Response: This may well be true – for a handful of ALP parliamentarians in both chambers the prospect of being compelled to vote for the full equality of lesbian, gay, bisexual, transgender and intersex Australians, including in the Marriage Act, does raise personal ethical issues for them.
But the problem is, and the key fact that Mr Shorten ignores, is that this dilemma – being compelled to vote for a position with which you do not agree – is not unique to the issue of marriage equality.
Indeed, to paraphrase a slogan from another political party, this is the exact same question faced by every ALP MP, on every single issue, and every single vote, whenever they disagree with the Party’s position – as a member of a political party based on collective action, and bound by the principle of solidarity, does my personal opposition outweigh my overall loyalty to the party?
It is the same question that is asked by ALP members from across the factional divide who find our current policies on refugees (which involve the offshore detention, processing and resettlement of refugees, including LGBTI refugees in countries that criminalise them) to be abhorrent.
It is the same question that was asked by ALP members who earlier this year personally opposed the Abbott Government’s metadata legislation – but which was supported by the Federal Opposition. Or who did not support the cuts to single parent payments made by the Labor Government in 2012, or who wanted to shut down the live animal export trade permanently in 2011[ii].
Each of these policy questions raises significant ethical issues for the MPs and Senators who have a different personal view to the overall position of the Party. But, in respect of no other policy was the response of the Party, and Party Leader, to say that this disagreement therefore meant that normal processes, which require parliamentarians to be bound, should not apply.
And Mr Shorten does not make any substantive argument for why the issue of marriage equality should be treated differently to any other issue.
He does make an indirect reference to ‘people of faith’ but, as has been explained previously[iii], that would only be relevant if ALP parliamentarians were being required to vote to change the definition of marriage within their religion – and no marriage equality Bill proposed to date would do any such thing.
Under every proposal, all ministers of religion would be free to continue to reject – or support (remembering that some religious organisations want to be able to marry LGBTI couples) – marriage equality.
All that Labor MPs and Senators are being asked to do is to vote for the equality of all Australians under secular law, irrespective of sexual orientation, gender identity and intersex status – and their personal faith is not a compelling argument to reject that vote being made binding as is standard operating procedure.

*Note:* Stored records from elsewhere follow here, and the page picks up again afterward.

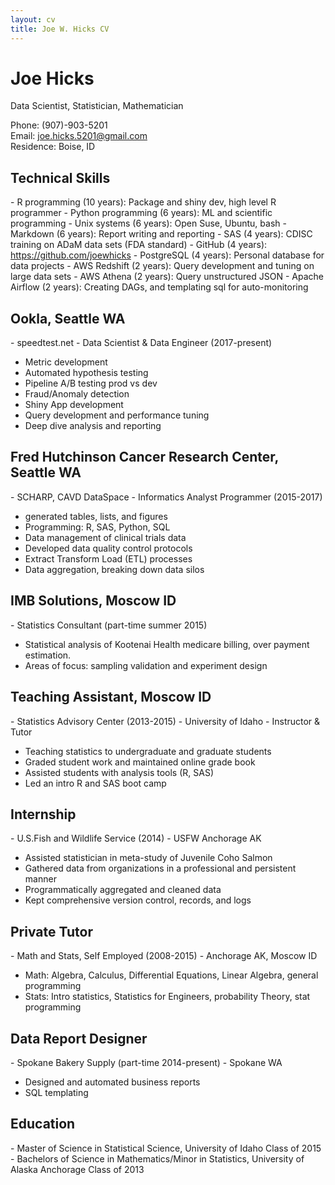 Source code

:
 ```yaml
---
layout: cv
title: Joe W. Hicks CV
---
```

# Joe Hicks
Data Scientist, Statistician, Mathematician

Phone: (907)-903-5201  
Email: joe.hicks.5201@gmail.com  
Residence: Boise, ID   

## Technical Skills  
\- R	programming      (10 years): Package and shiny dev, high level R programmer
\- Python programming (6 years): ML and scientific programming 
\- Unix systems       (6 years): Open Suse, Ubuntu, bash
\- Markdown           (6 years): Report writing and reporting
\- SAS                (4 years): CDISC training on ADaM data sets (FDA standard)
\- GitHub             (4 years): https://github.com/joewhicks
\- PostgreSQL         (4 years): Personal database for data projects
\- AWS Redshift       (2 years): Query development and tuning on large data sets
\- AWS Athena         (2 years): Query unstructured JSON
\- Apache Airflow     (2 years): Creating DAGs, and templating sql for auto-monitoring

## Ookla, Seattle WA
\- speedtest.net
\- Data Scientist & Data Engineer (2017-present)
- Metric development
- Automated hypothesis testing
- Pipeline A/B testing prod vs dev
- Fraud/Anomaly detection
- Shiny App development
- Query development and performance tuning
- Deep dive analysis and reporting

## Fred Hutchinson Cancer Research Center, Seattle WA
\- SCHARP, CAVD DataSpace
\- Informatics Analyst Programmer (2015-2017)
- generated tables, lists, and figures
- Programming: R, SAS, Python, SQL
- Data management of clinical trials data
- Developed data quality control protocols
- Extract Transform Load (ETL) processes
- Data aggregation, breaking down data silos

## IMB Solutions, Moscow ID
\- Statistics Consultant (part-time summer 2015)
- Statistical analysis of Kootenai Health medicare billing, over payment estimation.
- Areas of focus: sampling validation and experiment design

## Teaching Assistant, Moscow ID
\- Statistics Advisory Center (2013-2015)
\- University of Idaho
\- Instructor & Tutor
- Teaching statistics to undergraduate and graduate students
- Graded student work and maintained online grade book
- Assisted students with analysis tools (R, SAS)
- Led an intro R and SAS boot camp

## Internship
\- U.S.Fish and Wildlife Service (2014)
\- USFW Anchorage AK
- Assisted statistician in meta-study of Juvenile Coho Salmon
- Gathered data from organizations in a professional and persistent manner
- Programmatically aggregated and cleaned data
- Kept comprehensive version control, records, and logs

## Private Tutor
\- Math and Stats, Self Employed (2008-2015)
\- Anchorage AK, Moscow ID
- Math: Algebra, Calculus, Differential Equations, Linear Algebra, general programming
- Stats: Intro statistics, Statistics for Engineers, probability Theory, stat programming

## Data Report Designer
\- Spokane Bakery Supply (part-time 2014-present)
\- Spokane WA
- Designed and automated business reports
- SQL templating

## Education
\- Master of Science in Statistical Science, University of Idaho Class of 2015
\- Bachelors of Science in Mathematics/Minor in Statistics, University of Alaska Anchorage Class of 2013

And it is even less compelling when we remember that a binding vote on marriage equality was adopted by the ALP from August 2004 to December 2011 – and that, during this time, all Labor parliamentarians who supported LGBTI equality, including those like Senators Penny Wong and Louise Pratt who were from the LGBTI community themselves, were required to vote against it.
Overall, then, Mr Shorten’s first argument does highlight the fact that supporting marriage equality might be difficult for some individual MPs and Senators – but that is not the same thing as saying that the normal rules of the Australian Labor Party, which ordinarily require binding, should not apply.
2. Labor should not adopt a binding vote because of what Tony Abbott might, or might not, do
Bill says: “I believe the best way to ensure our Parliament passes a definition of marriage which includes, values and respects every Australian relationship is for all representatives, from all parties, to have a free vote… I’m hopeful Tony Abbott will allow his MPs a free vote when Parliament returns, to achieve this outcome.
If Labor gets hung up on procedural argy-bargy, we jeopardise this possibility. Not only is it far more difficult for us to call on Tony Abbott to give his party room a free vote if we bind ourselves, there is also the risk that the Coalition re-commits to binding against marriage equality.”
Response: Mr Shorten is right to highlight the very real risk that Tony Abbott, and Warren Truss, and the political parties that they lead, could continue to bind their parliamentarians to vote against marriage equality. But what he omits to mention is that this risk exists irrespective of whatever delegates to this weekend’s ALP National Conference decide to do.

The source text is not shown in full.